## TASK GOAL
In the records below, the lines from the one with "counting process, hence" through the last are to be printed exactly, and nothing else.

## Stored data
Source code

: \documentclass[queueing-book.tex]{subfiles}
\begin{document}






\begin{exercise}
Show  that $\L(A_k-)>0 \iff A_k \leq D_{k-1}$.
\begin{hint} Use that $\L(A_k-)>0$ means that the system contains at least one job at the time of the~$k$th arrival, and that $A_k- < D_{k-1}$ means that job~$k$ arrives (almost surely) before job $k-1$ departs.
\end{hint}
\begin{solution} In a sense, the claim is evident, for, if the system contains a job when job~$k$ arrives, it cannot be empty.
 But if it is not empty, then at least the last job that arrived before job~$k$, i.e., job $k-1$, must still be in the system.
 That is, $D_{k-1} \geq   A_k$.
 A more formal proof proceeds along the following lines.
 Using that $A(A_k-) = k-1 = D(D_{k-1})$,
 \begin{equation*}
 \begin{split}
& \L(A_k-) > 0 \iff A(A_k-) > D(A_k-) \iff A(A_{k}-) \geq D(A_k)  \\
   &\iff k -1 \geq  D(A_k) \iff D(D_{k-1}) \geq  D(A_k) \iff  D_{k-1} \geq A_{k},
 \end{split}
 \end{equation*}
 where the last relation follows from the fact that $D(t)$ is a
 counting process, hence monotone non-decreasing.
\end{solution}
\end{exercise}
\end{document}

## RESULT OF THE TASK
 counting process, hence monotone non-decreasing.
\end{solution}
\end{exercise}
\end{document}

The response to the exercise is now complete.